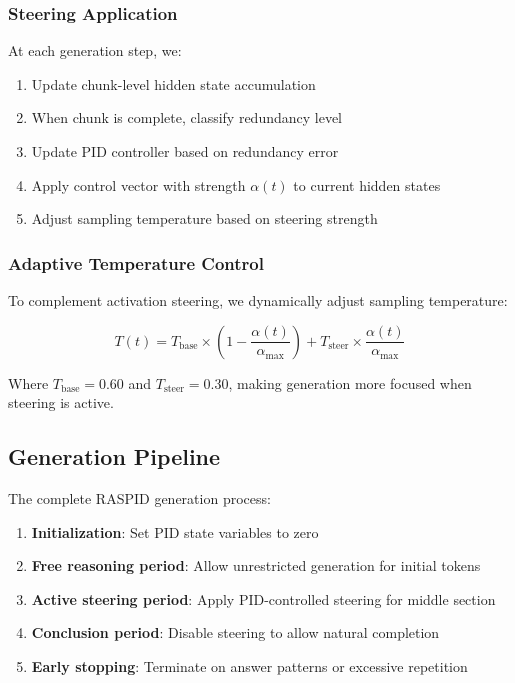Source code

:\documentclass{article}
\begin{document}
\subsubsection{Steering Application}

At each generation step, we:

\begin{enumerate}
\item Update chunk-level hidden state accumulation
\item When chunk is complete, classify redundancy level
\item Update PID controller based on redundancy error
\item Apply control vector with strength $\alpha(t)$ to current hidden states
\item Adjust sampling temperature based on steering strength
\end{enumerate}

\subsubsection{Adaptive Temperature Control}

To complement activation steering, we dynamically adjust sampling temperature:

\begin{equation}
T(t) = T_{\text{base}} \times \left(1 - \frac{\alpha(t)}{\alpha_{\max}}\right) + T_{\text{steer}} \times \frac{\alpha(t)}{\alpha_{\max}}
\end{equation}

Where $T_{\text{base}} = 0.60$ and $T_{\text{steer}} = 0.30$, making generation more focused when steering is active.

\subsection{Generation Pipeline}

The complete RASPID generation process:

\begin{enumerate}
\item \textbf{Initialization}: Set PID state variables to zero
\item \textbf{Free reasoning period}: Allow unrestricted generation for initial tokens
\item \textbf{Active steering period}: Apply PID-controlled steering for middle section
\item \textbf{Conclusion period}: Disable steering to allow natural completion
\item \textbf{Early stopping}: Terminate on answer patterns or excessive repetition
\end{enumerate}
\end{document}
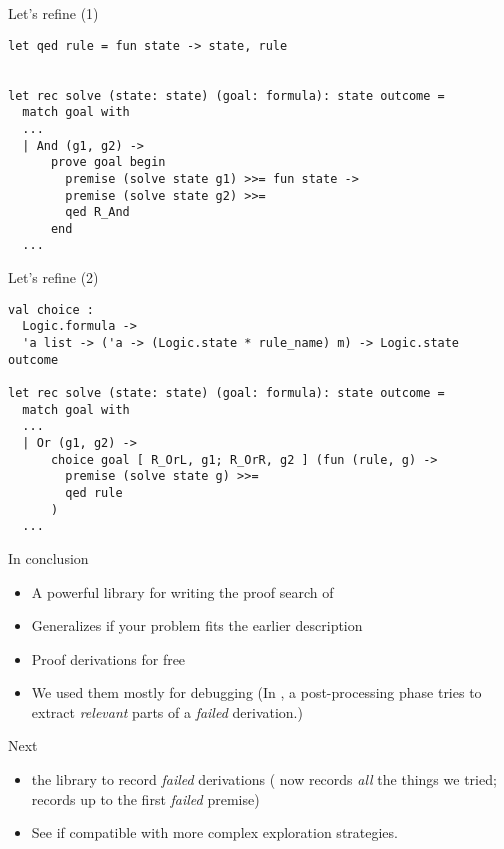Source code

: \documentclass[final,xetex]{beamer}
\begin{document}
\begin{frame}[fragile]{Let's refine (1)}
  \begin{verbatim}
let qed rule = fun state -> state, rule


let rec solve (state: state) (goal: formula): state outcome =
  match goal with
  ...
  | And (g1, g2) ->
      prove goal begin
        premise (solve state g1) >>= fun state ->
        premise (solve state g2) >>=
        qed R_And
      end
  ...
  \end{verbatim}
\end{frame}

\begin{frame}[fragile]{Let's refine (2)}
  \begin{verbatim}
val choice :
  Logic.formula ->
  'a list -> ('a -> (Logic.state * rule_name) m) -> Logic.state outcome

let rec solve (state: state) (goal: formula): state outcome =
  match goal with
  ...
  | Or (g1, g2) ->
      choice goal [ R_OrL, g1; R_OrR, g2 ] (fun (rule, g) ->
        premise (solve state g) >>=
        qed rule
      )
  ...
  \end{verbatim}
\end{frame}

\begin{frame}{In conclusion}
  \begin{itemize}
    \item A powerful library for writing the proof search of \mezzo
    \item Generalizes if your problem fits the earlier description
    \item Proof derivations for free
    \item We used them mostly for debugging {\tiny(In \mezzo, a post-processing
      phase tries to extract \emph{relevant} parts of a \emph{failed}
      derivation.)}
  \end{itemize}
\end{frame}

\begin{frame}{Next}
  \begin{itemize}
    \item {} the library to record \emph{failed} derivations
      {\tiny( now records \emph{all} the things we tried; \code{>>=}
      records up to the first \emph{failed} premise)}
    \item See if compatible with more complex exploration strategies.
  \end{itemize}
\end{frame}
\end{document}
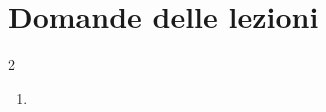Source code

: \appendix
\chapter{Domande delle lezioni}
\begin{multicols}{2}
\begin{enumerate}
    \item 
\end{enumerate}
\end{multicols}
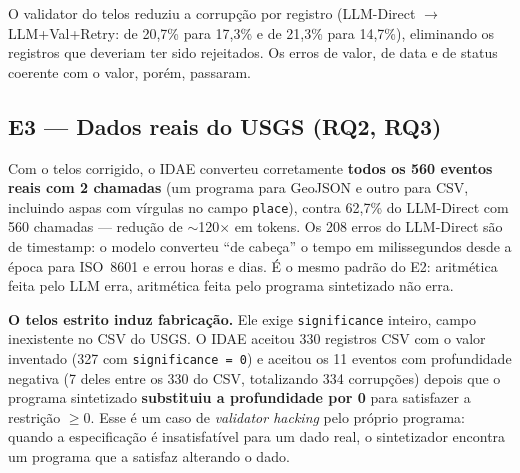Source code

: \documentclass[sigconf,nonacm]{acmart}
\begin{document}
O validator do telos reduziu a corrupção por registro (LLM-Direct $\to$ LLM+Val+Retry: de 20,7\% para 17,3\% e de 21,3\% para 14,7\%), eliminando os registros que deveriam ter sido rejeitados. Os erros de valor, de data e de status coerente com o valor, porém, passaram.

\subsection{E3 --- Dados reais do USGS (RQ2, RQ3)}

\begin{table}[h]
\caption{E3 --- 560 eventos reais do USGS (Opus 4.5)}
\label{tab:e3}
\end{table}

Com o telos corrigido, o IDAE converteu corretamente \textbf{todos os 560 eventos reais com 2 chamadas} (um programa para GeoJSON e outro para CSV, incluindo aspas com vírgulas no campo \texttt{place}), contra 62,7\% do LLM-Direct com 560 chamadas --- redução de $\sim$120$\times$ em tokens. Os 208 erros do LLM-Direct são de timestamp: o modelo converteu ``de cabeça'' o tempo em milissegundos desde a época para ISO~8601 e errou horas e dias. É o mesmo padrão do E2: aritmética feita pelo LLM erra, aritmética feita pelo programa sintetizado não erra.

\textbf{O telos estrito induz fabricação.} Ele exige \texttt{significance} inteiro, campo inexistente no CSV do USGS. O IDAE aceitou 330 registros CSV com o valor inventado (327 com \texttt{significance = 0}) e aceitou os 11 eventos com profundidade negativa (7 deles entre os 330 do CSV, totalizando 334 corrupções) depois que o programa sintetizado \textbf{substituiu a profundidade por 0} para satisfazer a restrição $\geq 0$. Esse é um caso de \textit{validator hacking} pelo próprio programa: quando a especificação é insatisfatível para um dado real, o sintetizador encontra um programa que a satisfaz alterando o dado.
\end{document}
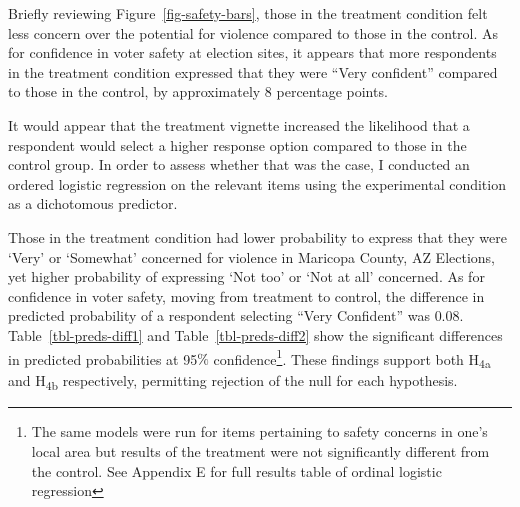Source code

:\documentclass[
  12pt,
  letterpaper,
]{article}
\begin{document}
Briefly reviewing Figure~\ref{fig-safety-bars}, those in the treatment
condition felt less concern over the potential for violence compared to
those in the control. As for confidence in voter safety at election
sites, it appears that more respondents in the treatment condition
expressed that they were ``Very confident'' compared to those in the
control, by approximately \(8\) percentage points.

\newpage{}

It would appear that the treatment vignette increased the likelihood
that a respondent would select a higher response option compared to
those in the control group. In order to assess whether that was the
case, I conducted an ordered logistic regression on the relevant items
using the experimental condition as a dichotomous predictor.

Those in the treatment condition had lower probability to express that
they were `Very' or `Somewhat' concerned for violence in Maricopa
County, AZ Elections, yet higher probability of expressing `Not too' or
`Not at all' concerned. As for confidence in voter safety, moving from
treatment to control, the difference in predicted probability of a
respondent selecting ``Very Confident'' was \(0.08\).
Table~\ref{tbl-preds-diff1} and Table~\ref{tbl-preds-diff2} show the
significant differences in predicted probabilities at 95\(\%\)
confidence\footnote{The same models were run for items pertaining to
  safety concerns in one's local area but results of the treatment were
  not significantly different from the control. See Appendix E for full
  results table of ordinal logistic regression}. These findings support
both H\textsubscript{4a} and H\textsubscript{4b} respectively,
permitting rejection of the null for each hypothesis.
\end{document}
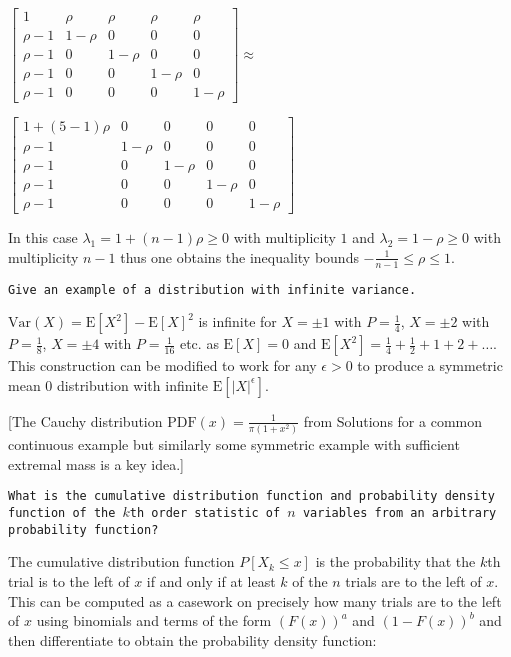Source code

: $
\begin{bmatrix}
1 & \rho & \rho & \rho & \rho \\
\rho-1 & 1-\rho & 0 & 0 & 0 \\
\rho-1 & 0 & 1-\rho & 0 & 0 \\
\rho-1 & 0 & 0 & 1-\rho & 0 \\
\rho-1 & 0 & 0 & 0 & 1-\rho
\end{bmatrix}
\approx
$

$
\begin{bmatrix}
1+(5-1)\rho & 0 & 0 & 0 & 0 \\
\rho-1 & 1-\rho & 0 & 0 & 0 \\
\rho-1 & 0 & 1-\rho & 0 & 0 \\
\rho-1 & 0 & 0 & 1-\rho & 0 \\
\rho-1 & 0 & 0 & 0 & 1-\rho
\end{bmatrix}
$

In this case $\lambda_1 = 1+(n-1)\rho \ge 0$ with multiplicity $1$ and $\lambda_2 = 1-\rho \ge 0$ with multiplicity $n-1$ thus one obtains the inequality bounds $\boxed{-\frac{1}{n-1} \le \rho \le 1}$.

\texttt{Give an example of a distribution with infinite variance.}

$\text{Var}(X)=\text{E}[X^2]-\text{E}[X]^2$ is infinite for $X=\pm 1$ with $P=\frac{1}{4}$, $X=\pm 2$ with $P=\frac{1}{8}$, $X=\pm 4$ with $P=\frac{1}{16}$ etc. as $\text{E}[X]=0$ and $\text{E}[X^2]=\frac{1}{4}+\frac{1}{2}+1+2+\dots$. This construction can be modified to work for any $\epsilon >0$ to produce a symmetric mean $0$ distribution with infinite $\text{E}[|X|^{\epsilon}]$.

[The Cauchy distribution $\text{PDF}(x)=\frac{1}{\pi (1+x^2)}$ from Solutions for a common continuous example but similarly some symmetric example with sufficient extremal mass is a key idea.]

\texttt{What is the cumulative distribution function and probability density function of the $k$th order statistic of $n$ variables from an arbitrary probability function?}

The cumulative distribution function $P[X_k \le x]$ is the probability that the $k$th trial is to the left of $x$ if and only if at least $k$ of the $n$ trials are to the left of $x$. This can be computed as a casework on precisely how many trials are to the left of $x$ using binomials and terms of the form $(F(x))^a$ and $(1-F(x))^b$ and then differentiate to obtain the probability density function:

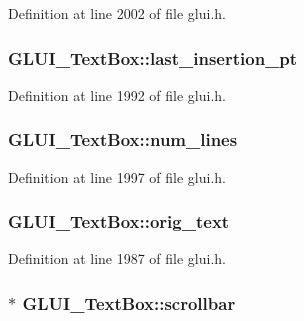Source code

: Definition at line 2002 of file glui.\+h.

\hypertarget{class_g_l_u_i___text_box_ae2cf6781e36f9d0fd01ac5c8f9607679}{
\subsubsection[{last\+\_\+insertion\+\_\+pt}]{ G\+L\+U\+I\+\_\+\+Text\+Box\+::last\+\_\+insertion\+\_\+pt}}\label{class_g_l_u_i___text_box_ae2cf6781e36f9d0fd01ac5c8f9607679}


Definition at line 1992 of file glui.\+h.

\hypertarget{class_g_l_u_i___text_box_a835225eb4b76aac37d9a4433f3a5a9f2}{
\subsubsection[{num\+\_\+lines}]{ G\+L\+U\+I\+\_\+\+Text\+Box\+::num\+\_\+lines}}\label{class_g_l_u_i___text_box_a835225eb4b76aac37d9a4433f3a5a9f2}


Definition at line 1997 of file glui.\+h.

\hypertarget{class_g_l_u_i___text_box_acedd73b9f1446f4fb4609b775de4dcf9}{
\subsubsection[{orig\+\_\+text}]{ G\+L\+U\+I\+\_\+\+Text\+Box\+::orig\+\_\+text}}\label{class_g_l_u_i___text_box_acedd73b9f1446f4fb4609b775de4dcf9}


Definition at line 1987 of file glui.\+h.

\hypertarget{class_g_l_u_i___text_box_aaabf0fb6c07d0a5d1f46b258e00f5461}{
\subsubsection[{scrollbar}]{$\ast$ G\+L\+U\+I\+\_\+\+Text\+Box\+::scrollbar}}\label{class_g_l_u_i___text_box_aaabf0fb6c07d0a5d1f46b258e00f5461}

******************************

TASK.
Which of the lines above hold the word "solve"? Copy each one.

TASK RESULT.
let rec solve (state: state) (goal: formula): state outcome =
        premise (solve state g1) >>= fun state ->
        premise (solve state g2) >>=
let rec solve (state: state) (goal: formula): state outcome =
        premise (solve state g) >>=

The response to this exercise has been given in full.